[MacPorts] #47574: port request: 'tabula' and 'tabula-extractor'
MacPorts
noreply at macports.org
Sun Apr 26 05:43:14 PDT 2015
#47574: port request: 'tabula' and 'tabula-extractor'
-----------------------------------------------+---------------------------
Reporter: kurt.pfeifle@… | Owner: macports-
Type: request | tickets@…
Priority: Normal | Status: new
Component: ports | Milestone:
Keywords: PDF, table, csv, tsv, spreadsheet | Version:
| Port:
-----------------------------------------------+---------------------------
The self-decription of Tabula project is quite telling and appropriate:
> ''"Tabula is a tool for liberating data tables trapped inside PDF
files."''
Here is the link to the sources:
* https://github.com/tabulapdf/
----
Extracting tables from PDF pages into a usable spreadsheet format is
extremely difficult.
Here is some background information:
* http://stackoverflow.com/a/26110587/359307
Given the scope of this task, Tabula works extremely well.
Tabula family of tools is written in Ruby. In the background they make use
of PDFBox (which is written in Java) and a few other third-party libs. To
run the command line tool `tabula`, hosted in the Tabula-Extractor
repository, requires JRuby-1.7 installed.My JRuby is the Macports version.
I've been successful to run `tabula` directly from the cloned git
repository:
{{{
mkdir ~/svn-stuff
cd ~/svn-stuff
git clone https://github.com/tabulapdf/tabula-extractor.git git
.tabula-extractor
}}}
Included in this Git clone will already be the required libraries, so no
need to install PDFBox.
The command line tool is in the `/bin/` subdirectory.
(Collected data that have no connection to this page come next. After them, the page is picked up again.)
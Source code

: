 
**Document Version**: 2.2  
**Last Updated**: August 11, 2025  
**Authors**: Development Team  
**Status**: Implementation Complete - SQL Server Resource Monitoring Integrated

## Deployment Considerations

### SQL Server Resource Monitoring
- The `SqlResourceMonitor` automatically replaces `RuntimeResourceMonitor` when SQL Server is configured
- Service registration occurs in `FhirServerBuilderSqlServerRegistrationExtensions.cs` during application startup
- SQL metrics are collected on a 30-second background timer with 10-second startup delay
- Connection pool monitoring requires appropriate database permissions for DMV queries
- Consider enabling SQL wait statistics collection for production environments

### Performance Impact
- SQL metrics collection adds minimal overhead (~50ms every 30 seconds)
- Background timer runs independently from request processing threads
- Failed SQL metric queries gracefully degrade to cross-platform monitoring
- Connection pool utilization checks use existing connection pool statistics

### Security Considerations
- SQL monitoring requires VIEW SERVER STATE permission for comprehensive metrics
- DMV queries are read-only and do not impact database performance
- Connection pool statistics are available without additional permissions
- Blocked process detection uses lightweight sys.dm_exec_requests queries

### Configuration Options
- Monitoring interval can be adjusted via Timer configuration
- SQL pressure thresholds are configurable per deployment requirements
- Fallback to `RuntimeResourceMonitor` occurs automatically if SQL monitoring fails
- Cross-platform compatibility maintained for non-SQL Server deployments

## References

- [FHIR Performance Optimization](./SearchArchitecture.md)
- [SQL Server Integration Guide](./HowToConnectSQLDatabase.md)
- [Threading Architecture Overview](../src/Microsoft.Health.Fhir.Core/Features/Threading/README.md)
Exploring the command line options:
{{{
~/svn-stuff/git.tabula-extractor/bin/tabula -h
Tabula helps you extract tables from PDFs
Usage:
tabula [options] <pdf_file>
where [options] are:
--pages, -p <s>: Comma separated list of ranges, or all.
Examples:
--pages 1-3,5-7, --pages 3 or --pages all.
Default
is --pages 1 (default: 1)
--area, -a <s>: Portion of the page to analyze
(top,left,bottom,right). Example: --area
269.875,12.75,790.5,561. Default is entire
page
--columns, -c <s>: X coordinates of column boundaries.
Example
--columns 10.1,20.2,30.3
--password, -s <s>: Password to decrypt document. Default is
empty
(default: )
--guess, -g: Guess the portion of the page to analyze
per page.
--debug, -d: Print detected table areas instead of
processing.
--format, -f <s>: Output format (CSV,TSV,HTML,JSON)
(default: CSV)
--outfile, -o <s>: Write output to <file> instead of STDOUT
(default:
-)
--spreadsheet, -r: Force PDF to be extracted using
spreadsheet-style
extraction (if there are ruling lines
separating
each cell, as in a PDF of an Excel
spreadsheet)
--no-spreadsheet, -n: Force PDF not to be extracted using
spreadsheet-style extraction (if there are
ruling
lines separating each cell, as in a PDF of
an Excel
spreadsheet)
--silent, -i: Suppress all stderr output.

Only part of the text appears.